En un pelotón cada vez más condicionado por la aerodinámica, la reducción de fricciones y la fiabilidad del material, el mantenimiento deja de ser un elemento secundario. Aquí entra en juego el desarrollo de lubricantes de alto rendimiento para ciclismo profesional, concebidos para soportar cargas extremas, cambios bruscos de climatología y acumulación de kilómetros sin pérdida de eficacia.
La colaboración permitirá validar productos directamente en competición. Los mecánicos del equipo aportarán información detallada sobre desgaste de transmisiones, comportamiento en etapas de alta montaña o impacto de la lluvia en jornadas largas. Ese flujo de datos es clave cuando se trata de optimizar la eficiencia mecánica en bicicletas de carretera, especialmente en calendarios exigentes donde el material apenas descansa.
Andrea Foccoli, jefe de mecánicos del equipo, subraya el papel del taller en el rendimiento global: La gente ve a los ciclistas el día de la carrera, pero gran parte del rendimiento comienza mucho antes, en el taller. Los productos adecuados nos ayudan a que todo funcione a la perfección, a reducir el desgaste y a asegurarnos de que las bicicletas estén preparadas para cualquier imprevisto
. En el WorldTour y en las categorías ProTeam, ese margen puede decidir una fuga o un podio.
Por parte de Motul, Robin Danneels apunta a la creciente sofisticación del sector: El ciclismo se está convirtiendo en un mercado cada vez más técnico, con expectativas crecientes en mantenimiento y rendimiento
. La marca traslada así su experiencia histórica en lubricación de motocicletas y automoción al ámbito de la bicicleta, adaptando formulaciones a transmisiones cada vez más precisas y tolerancias mínimas.
En términos prácticos, el trabajo conjunto se centrará en la investigación y desarrollo en productos Bike Care, con especial atención a cadenas, rodamientos y puntos críticos sometidos a alta fricción.
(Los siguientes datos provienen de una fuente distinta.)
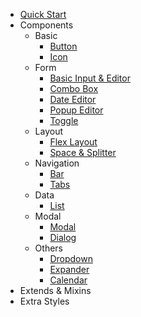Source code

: - [Quick Start](/)
- Components
  * Basic
    * [Button](/basic/button.md)
    * [Icon](/basic/icon.md)
  * Form
    * [Basic Input & Editor](/form/input.md)
    * [Combo Box](/form/combo-box.md)
    * [Date Editor](/form/date-editor.md)
    * [Popup Editor](/form/popup-editor.md)
    * [Toggle](/form/toggle.md)
  * Layout
    * [Flex Layout](/layout/flex.md)
    * [Space & Splitter](/layout/space-and-splitter.md)
  * Navigation
    * [Bar](/navigation/bar.md)
    * [Tabs](/navigation/tabs.md)
  * Data
    * [List](/data/list.md)
  * Modal
    * [Modal](/modal/modal.md)
    * [Dialog](/modal/dialog.md)
  * Others
    * [Dropdown](/others/dropdown.md)
    * [Expander](/others/expander.md)
    * [Calendar](/others/calendar.md)
- Extends & Mixins
- Extra Styles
En carreras por etapas, una transmisión optimizada puede suponer una reducción medible de pérdidas energéticas, algo especialmente relevante en finales al sprint o en ascensiones donde el ritmo se mantiene al límite.
La inclusión del equipo de desarrollo y del programa de Gravel amplía el campo de pruebas. Las condiciones del gravel, con polvo, barro y superficies mixtas, representan un escenario ideal para evaluar la durabilidad de los productos y su comportamiento frente a la contaminación externa. Este enfoque transversal refuerza la idea de crear soluciones de mantenimiento para bicicletas de competición adaptadas a distintos contextos.
Para el Tudor Pro Cycling Team, el acuerdo encaja en una estructura que ha crecido con rapidez en los últimos años y que busca consolidarse en el calendario internacional. Contar con un socio técnico especializado en lubricación permite afinar detalles que, aunque invisibles para el espectador, inciden directamente en la regularidad del rendimiento.
Motul, por su parte, amplía su presencia en el ciclismo competitivo con una estrategia que va más allá del patrocinio visible. La marca apuesta por integrar su conocimiento técnico en la operativa diaria de un equipo profesional, con la intención de trasladar después esas mejoras al mercado de consumo. El resultado de esta colaboración se medirá en carretera, pero también en el desarrollo de productos que acabarán en los talleres de los ciclistas que buscan replicar estándares de equipo profesional.